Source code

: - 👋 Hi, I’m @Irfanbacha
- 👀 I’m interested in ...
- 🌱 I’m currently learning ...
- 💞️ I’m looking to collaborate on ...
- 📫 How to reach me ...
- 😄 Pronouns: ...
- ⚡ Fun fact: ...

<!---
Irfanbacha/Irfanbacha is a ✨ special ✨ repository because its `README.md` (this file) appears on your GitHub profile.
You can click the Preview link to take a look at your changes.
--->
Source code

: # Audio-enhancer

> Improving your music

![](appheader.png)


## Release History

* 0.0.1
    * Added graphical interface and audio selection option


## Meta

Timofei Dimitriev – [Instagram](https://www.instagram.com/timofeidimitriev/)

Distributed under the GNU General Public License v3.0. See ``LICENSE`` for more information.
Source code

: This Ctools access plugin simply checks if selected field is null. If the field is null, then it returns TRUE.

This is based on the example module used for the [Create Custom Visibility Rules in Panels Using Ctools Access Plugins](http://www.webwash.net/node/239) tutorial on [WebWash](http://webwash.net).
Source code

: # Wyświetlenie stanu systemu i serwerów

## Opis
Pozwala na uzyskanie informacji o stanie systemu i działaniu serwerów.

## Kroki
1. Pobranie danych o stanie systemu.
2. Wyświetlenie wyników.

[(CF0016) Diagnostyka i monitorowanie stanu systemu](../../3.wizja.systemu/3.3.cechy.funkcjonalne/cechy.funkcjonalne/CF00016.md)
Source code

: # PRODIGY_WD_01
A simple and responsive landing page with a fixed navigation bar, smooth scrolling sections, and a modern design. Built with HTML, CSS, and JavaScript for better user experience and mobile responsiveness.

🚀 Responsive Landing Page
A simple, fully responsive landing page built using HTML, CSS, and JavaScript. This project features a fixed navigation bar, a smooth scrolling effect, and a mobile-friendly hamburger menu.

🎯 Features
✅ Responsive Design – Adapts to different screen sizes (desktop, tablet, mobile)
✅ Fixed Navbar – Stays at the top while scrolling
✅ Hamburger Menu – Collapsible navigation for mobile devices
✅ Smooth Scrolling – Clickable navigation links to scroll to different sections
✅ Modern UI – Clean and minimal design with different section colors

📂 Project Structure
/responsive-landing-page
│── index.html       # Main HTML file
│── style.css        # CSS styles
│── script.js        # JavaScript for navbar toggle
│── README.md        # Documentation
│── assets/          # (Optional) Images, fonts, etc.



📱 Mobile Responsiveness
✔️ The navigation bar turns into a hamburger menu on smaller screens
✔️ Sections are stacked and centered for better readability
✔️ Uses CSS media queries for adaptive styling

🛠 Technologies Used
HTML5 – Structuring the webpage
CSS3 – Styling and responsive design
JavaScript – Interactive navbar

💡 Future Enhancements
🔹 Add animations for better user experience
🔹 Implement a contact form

= = = =

What is required ▸ Print out all the entries above exactly.

Answer box ▸
Source code

: - 👋 Hi, I’m @Irfanbacha
- 👀 I’m interested in ...
- 🌱 I’m currently learning ...
- 💞️ I’m looking to collaborate on ...
- 📫 How to reach me ...
- 😄 Pronouns: ...
- ⚡ Fun fact: ...

<!---
Irfanbacha/Irfanbacha is a ✨ special ✨ repository because its `README.md` (this file) appears on your GitHub profile.
You can click the Preview link to take a look at your changes.
--->
Source code

: # Audio-enhancer

> Improving your music

![](appheader.png)


## Release History

* 0.0.1
    * Added graphical interface and audio selection option


## Meta

Timofei Dimitriev – [Instagram](https://www.instagram.com/timofeidimitriev/)

Distributed under the GNU General Public License v3.0. See ``LICENSE`` for more information.
Source code

: This Ctools access plugin simply checks if selected field is null. If the field is null, then it returns TRUE.

This is based on the example module used for the [Create Custom Visibility Rules in Panels Using Ctools Access Plugins](http://www.webwash.net/node/239) tutorial on [WebWash](http://webwash.net).
Source code

: # Wyświetlenie stanu systemu i serwerów

## Opis
Pozwala na uzyskanie informacji o stanie systemu i działaniu serwerów.

## Kroki
1. Pobranie danych o stanie systemu.
2. Wyświetlenie wyników.

[(CF0016) Diagnostyka i monitorowanie stanu systemu](../../3.wizja.systemu/3.3.cechy.funkcjonalne/cechy.funkcjonalne/CF00016.md)
Source code

: # PRODIGY_WD_01
A simple and responsive landing page with a fixed navigation bar, smooth scrolling sections, and a modern design. Built with HTML, CSS, and JavaScript for better user experience and mobile responsiveness.

🚀 Responsive Landing Page
A simple, fully responsive landing page built using HTML, CSS, and JavaScript. This project features a fixed navigation bar, a smooth scrolling effect, and a mobile-friendly hamburger menu.

🎯 Features
✅ Responsive Design – Adapts to different screen sizes (desktop, tablet, mobile)
✅ Fixed Navbar – Stays at the top while scrolling
✅ Hamburger Menu – Collapsible navigation for mobile devices
✅ Smooth Scrolling – Clickable navigation links to scroll to different sections
✅ Modern UI – Clean and minimal design with different section colors

📂 Project Structure
/responsive-landing-page
│── index.html       # Main HTML file
│── style.css        # CSS styles
│── script.js        # JavaScript for navbar toggle
│── README.md        # Documentation
│── assets/          # (Optional) Images, fonts, etc.



📱 Mobile Responsiveness
✔️ The navigation bar turns into a hamburger menu on smaller screens
✔️ Sections are stacked and centered for better readability
✔️ Uses CSS media queries for adaptive styling

🛠 Technologies Used
HTML5 – Structuring the webpage
CSS3 – Styling and responsive design
JavaScript – Interactive navbar

💡 Future Enhancements
🔹 Add animations for better user experience
🔹 Implement a contact form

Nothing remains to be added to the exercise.